Sample mix-ups in datasets from large studies are more common than you think


If you have analyzed enough high throughput data you have seen it before: a male sample that is really a female, a liver that is a kidney, etc… As the datasets I analyze get bigger I see more and more sample mix-ups. When I find a couple of  samples for which sex is incorrectly annotated (one can easily see this from examining data from X and Y chromosomes) I can’t help but wonder if there are more that are undetectable (e.g. swapping samples of same sex). Datasets that include two types of measurements, for example genotypes and gene expression, make it possible to detect sample swaps more generally. I recently attended a talk by Karl Broman on this topic (one of best talks I’ve seen.. check out the slides here). Karl reports an example in which it looks as if whoever was pipetting skipped a sample and kept on going, introducing an off-by-one error for over 50 samples. As I sat through the talk, I wondered how many of the large GWAS studies have mix-ups like this?
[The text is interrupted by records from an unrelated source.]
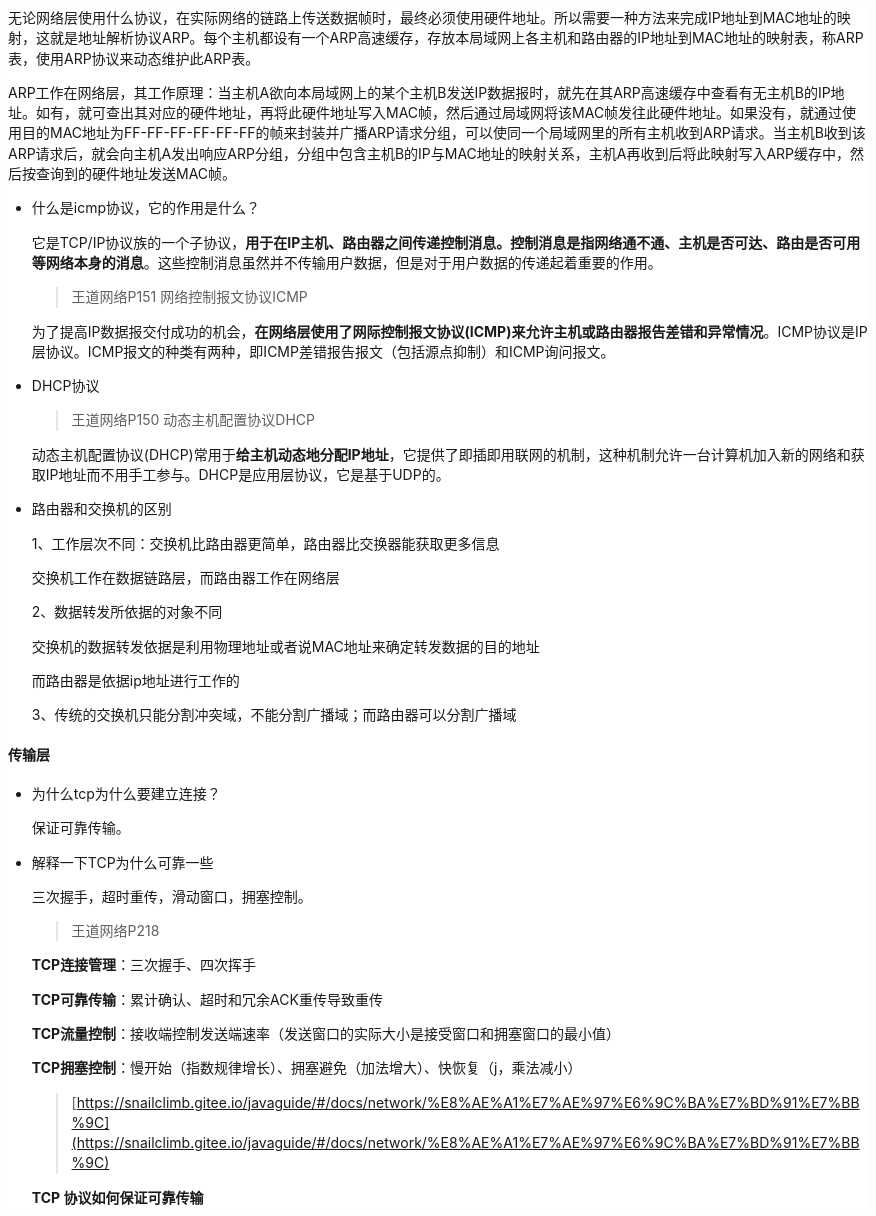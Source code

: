   无论网络层使用什么协议，在实际网络的链路上传送数据帧时，最终必须使用硬件地址。所以需要一种方法来完成IP地址到MAC地址的映射，这就是地址解析协议ARP。每个主机都设有一个ARP高速缓存，存放本局域网上各主机和路由器的IP地址到MAC地址的映射表，称ARP表，使用ARP协议来动态维护此ARP表。

  ARP工作在网络层，其工作原理：当主机A欲向本局域网上的某个主机B发送IP数据报时，就先在其ARP高速缓存中查看有无主机B的IP地址。如有，就可查出其对应的硬件地址，再将此硬件地址写入MAC帧，然后通过局域网将该MAC帧发往此硬件地址。如果没有，就通过使用目的MAC地址为FF-FF-FF-FF-FF-FF的帧来封装并广播ARP请求分组，可以使同一个局域网里的所有主机收到ARP请求。当主机B收到该ARP请求后，就会向主机A发出响应ARP分组，分组中包含主机B的IP与MAC地址的映射关系，主机A再收到后将此映射写入ARP缓存中，然后按查询到的硬件地址发送MAC帧。

- 什么是icmp协议，它的作用是什么？

  它是TCP/IP协议族的一个子协议，**用于在IP主机、路由器之间传递控制消息。控制消息是指网络通不通、主机是否可达、路由是否可用等网络本身的消息**。这些控制消息虽然并不传输用户数据，但是对于用户数据的传递起着重要的作用。

  > 王道网络P151 网络控制报文协议ICMP

  为了提高IP数据报交付成功的机会，**在网络层使用了网际控制报文协议(ICMP)来允许主机或路由器报告差错和异常情况**。ICMP协议是IP层协议。ICMP报文的种类有两种，即ICMP差错报告报文（包括源点抑制）和ICMP询问报文。

- DHCP协议

  > 王道网络P150 动态主机配置协议DHCP

  动态主机配置协议(DHCP)常用于**给主机动态地分配IP地址**，它提供了即插即用联网的机制，这种机制允许一台计算机加入新的网络和获取IP地址而不用手工参与。DHCP是应用层协议，它是基于UDP的。

- 路由器和交换机的区别

  1、工作层次不同：交换机比路由器更简单，路由器比交换器能获取更多信息

  交换机工作在数据链路层，而路由器工作在网络层

  2、数据转发所依据的对象不同

  交换机的数据转发依据是利用物理地址或者说MAC地址来确定转发数据的目的地址

  而路由器是依据ip地址进行工作的

  3、传统的交换机只能分割冲突域，不能分割广播域；而路由器可以分割广播域

#### 传输层

- 为什么tcp为什么要建立连接？

  保证可靠传输。

- 解释一下TCP为什么可靠一些

  三次握手，超时重传，滑动窗口，拥塞控制。

  > 王道网络P218

  **TCP连接管理**：三次握手、四次挥手
  
  **TCP可靠传输**：累计确认、超时和冗余ACK重传导致重传
  
  **TCP流量控制**：接收端控制发送端速率（发送窗口的实际大小是接受窗口和拥塞窗口的最小值）
  
  **TCP拥塞控制**：慢开始（指数规律增长）、拥塞避免（加法增大）、快恢复（j，乘法减小）

  > [https://snailclimb.gitee.io/javaguide/#/docs/network/%E8%AE%A1%E7%AE%97%E6%9C%BA%E7%BD%91%E7%BB%9C](https://snailclimb.gitee.io/javaguide/#/docs/network/%E8%AE%A1%E7%AE%97%E6%9C%BA%E7%BD%91%E7%BB%9C)
  
  **TCP 协议如何保证可靠传输**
A recent paper (gated) published by Lude Franke and colleagues describes MixupMapper: a method for detecting and correcting mix-ups. They examined several public datasets and discovered mix-ups in all of them. The worst performing study, published in PLoS Genetics, was reported to have 23% of the samples swapped. I was surprised that the MixupMapper paper was not published in a higher impact journal.  Turns out PLoS Genetics rejected the paper. I think this was a big mistake on their part: the paper is clear and well written, reports a problem with a PLoS Genetics papers, and describes a solution to a problem that should have us all quite worried. I think it’s important that everybody learn about this problem so I was happy to see that, eight months later, Nature Genetics published a paper reporting mix-ups (gated)… but they didn’t cite the MixupMapper paper! Sorry Lude, welcome to the reverse scooped club.